A review of “Playing Atari with Deep Reinforcement Learning”

Mnih, Kavukcuoglu, Silver, Graves, Antonoglon, Wierstra, and Riedmiller authored the paper “Playing Atari with Deep Reinforcement Learning” which describes and an Atari game playing program created by the company Deep Mind (recently acquired by Google). The AI did not just learn how to pay one game. It learned to play seven Atari games without game specific direction from the programmers. (The same learning parameters, neural network topologies, and algorithms were used for every game).

The 2600 Atari gaming system was quite popular in the late 1970’s and the early 1980’s. The games ran with only four kilobytes of RAM and a 210 x 160 pixel display with 128 colors. Various machine learning techniques have been applied to the old Atari games using the Arcade Learning Environment which precisely reproduces the Atari 2600 gaming system. (See e.g. “An Object-Oriented Representation for Efficient Reinforcement Learning” by Diuk, Cohen, and Littman 2008, ”HyperNEAT-GGP:A HyperNEAT-based Atari General Game Player” by Hausknecht, Khandelwal, Miikkulainen, and Stone 2012, “Application of TEXPLORE on Atari Games “ by Shung Zhang , ”A Neuroevolution Approach to General Atari Game Playing” by Hausknect, Lehman,” Miikkulalianen, and Stone 2014, and “Replicating the Paper ‘Playing Atari with Deep Reinforcement Learning’ ” by Korjus, Kuzovkin, Tampuu, and Pungas 2014.)

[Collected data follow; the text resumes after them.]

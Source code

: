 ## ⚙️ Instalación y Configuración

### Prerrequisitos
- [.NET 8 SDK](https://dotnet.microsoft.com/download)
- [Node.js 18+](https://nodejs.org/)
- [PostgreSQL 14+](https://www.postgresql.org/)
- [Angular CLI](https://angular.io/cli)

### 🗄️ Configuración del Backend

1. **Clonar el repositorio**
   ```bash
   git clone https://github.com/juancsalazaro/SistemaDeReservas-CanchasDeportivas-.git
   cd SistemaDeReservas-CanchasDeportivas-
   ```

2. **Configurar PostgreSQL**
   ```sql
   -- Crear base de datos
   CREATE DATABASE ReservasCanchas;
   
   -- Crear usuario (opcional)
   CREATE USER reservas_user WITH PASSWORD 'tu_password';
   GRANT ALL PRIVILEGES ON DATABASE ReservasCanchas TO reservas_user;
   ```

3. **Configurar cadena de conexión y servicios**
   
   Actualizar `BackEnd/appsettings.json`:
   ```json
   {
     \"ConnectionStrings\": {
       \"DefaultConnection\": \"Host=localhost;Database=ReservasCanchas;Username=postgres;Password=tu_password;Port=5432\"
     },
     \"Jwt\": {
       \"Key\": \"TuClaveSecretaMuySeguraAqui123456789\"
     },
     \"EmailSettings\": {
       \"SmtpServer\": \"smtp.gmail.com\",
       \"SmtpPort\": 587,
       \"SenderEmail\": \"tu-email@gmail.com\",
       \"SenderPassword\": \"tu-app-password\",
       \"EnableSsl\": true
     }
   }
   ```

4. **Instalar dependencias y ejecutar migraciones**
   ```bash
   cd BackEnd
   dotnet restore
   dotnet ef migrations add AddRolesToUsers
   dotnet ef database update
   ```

Various papers have been written on how computers can learn to pay the Atari games, but most of them used the abstract representations of objects on the screen within the emulator. The Mnih et al AI learned to play the games using only the raw 210 x 160 video and the score. It seems to be the first successful attempt to learn arcade gaming from raw video.

To learn from raw video, they first converted the video to grayscale and then downsampled/cropped to 84 x 84 images. The last four frames were used to determine actions. The 28224 input pixels were run through two hidden convolution neural net layers and one fully connected (no convolution) 256 node hidden layer with a single output for each possible action. Training was done with stochastic gradient decent using random samples drawn from a historical database of previous games played by the AI to improve convergence   (This technique known as “experience replay” is described in “Reinforcement learning for robots using neural nets” Long-Ji Lin 1993.)

The objective function for supervised learning is usually a loss function representing the difference between the predicted label and the actual label. For these games the correct action is unknown, so reinforcement learning is used instead of supervised learning. The authors used a variant of Q-learning to train the weights in their neural network. They describe their algorithm in detail and compare it to several historical reinforcement algorithms, so this section of the paper can be used as a brief introduction to reinforcement learning.

The AI was trained to play seven games: Beam Rider, Breakout, Enduro, Pong, Q*bert, Seaquest, and Space Invaders. In six of the seven games, this general game learning algorithm outperformed all previously known reinforcement learning algorithms tested on those games and “surpasses a human expert on three” of the seven games.